Per la prima volta nella vita mi è capitata una cosa terribile ed eccezionale. Assistere a quello che è successo nel cuore dell'Europa a 13000 chilometri di distanza, dall'altra parte del mondo e senza efficienti strumenti di comunicazione.
Terribile perché la lontananza ti trasmette un senso di impotenza. Non perché se fossi stato a Roma avrei potuto fare qualcosa. Ma perché sembra di essere fuori dal tuo mondo. Senza possibilità di essere vicino a chi si trova direttamente coinvolto. Senza poter condividere un momento così cruciale con le persone con le quali, fino a oggi, hai condiviso tutto.
Eccezionale perché sapere di bombe e kamikaze mentre ti trovi immerso in una natura che vive solo per se stessa provi un senso di sgomento mai provato prima. Perché capisci, con la forza che il contrasto tra la morte e la vita che qui scorre placida ti da, che c'è una guerra in corso.

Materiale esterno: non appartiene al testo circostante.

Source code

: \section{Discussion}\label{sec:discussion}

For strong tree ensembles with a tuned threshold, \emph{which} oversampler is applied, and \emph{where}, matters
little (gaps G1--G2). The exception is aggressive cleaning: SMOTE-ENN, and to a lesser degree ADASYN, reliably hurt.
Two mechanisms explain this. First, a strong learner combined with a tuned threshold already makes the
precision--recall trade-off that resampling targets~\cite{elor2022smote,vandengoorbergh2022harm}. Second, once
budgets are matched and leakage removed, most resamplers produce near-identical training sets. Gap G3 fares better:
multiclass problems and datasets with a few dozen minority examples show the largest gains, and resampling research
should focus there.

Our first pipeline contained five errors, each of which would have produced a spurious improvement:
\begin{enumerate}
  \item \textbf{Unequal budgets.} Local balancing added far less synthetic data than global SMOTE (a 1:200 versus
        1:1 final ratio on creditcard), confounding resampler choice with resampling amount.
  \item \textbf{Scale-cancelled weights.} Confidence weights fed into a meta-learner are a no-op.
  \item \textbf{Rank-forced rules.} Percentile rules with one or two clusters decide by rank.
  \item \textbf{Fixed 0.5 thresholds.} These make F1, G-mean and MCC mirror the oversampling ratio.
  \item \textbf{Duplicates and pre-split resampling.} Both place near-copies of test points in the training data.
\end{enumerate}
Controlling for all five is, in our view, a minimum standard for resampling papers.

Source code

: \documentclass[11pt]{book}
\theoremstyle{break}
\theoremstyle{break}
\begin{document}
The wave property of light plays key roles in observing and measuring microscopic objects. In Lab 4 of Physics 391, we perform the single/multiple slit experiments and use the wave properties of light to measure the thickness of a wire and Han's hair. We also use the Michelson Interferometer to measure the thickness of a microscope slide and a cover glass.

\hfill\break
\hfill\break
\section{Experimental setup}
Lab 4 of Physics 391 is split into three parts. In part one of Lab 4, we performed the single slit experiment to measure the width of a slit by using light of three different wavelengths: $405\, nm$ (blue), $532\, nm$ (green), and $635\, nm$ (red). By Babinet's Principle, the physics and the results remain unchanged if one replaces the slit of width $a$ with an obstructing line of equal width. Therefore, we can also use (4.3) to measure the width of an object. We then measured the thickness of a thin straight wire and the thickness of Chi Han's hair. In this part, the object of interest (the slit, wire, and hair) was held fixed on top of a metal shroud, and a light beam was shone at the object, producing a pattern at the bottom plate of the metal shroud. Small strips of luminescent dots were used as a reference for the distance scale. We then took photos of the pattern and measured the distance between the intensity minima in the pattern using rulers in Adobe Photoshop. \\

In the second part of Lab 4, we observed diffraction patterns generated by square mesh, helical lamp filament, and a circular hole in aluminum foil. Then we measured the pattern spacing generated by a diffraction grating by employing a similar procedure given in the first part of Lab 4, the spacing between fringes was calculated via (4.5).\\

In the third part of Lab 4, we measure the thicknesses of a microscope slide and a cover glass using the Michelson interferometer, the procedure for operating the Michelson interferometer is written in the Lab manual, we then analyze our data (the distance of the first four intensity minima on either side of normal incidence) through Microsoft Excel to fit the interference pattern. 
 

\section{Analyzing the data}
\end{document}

Così ti viene una gran voglia di restartene lontano. Voglia subito scacciata dalla consapevolezza che il tuo mondo è quello di Bruxelles, dell'Europa, e che è lì che devi vivere la tua vita, non ne puoi e non ne devi fuggire. Perché quando c'è una guerra che coinvolge il tuo mondo, il tuo paese non si fugge. E questa è proprio una guerra che riguarda ciascuno di noi.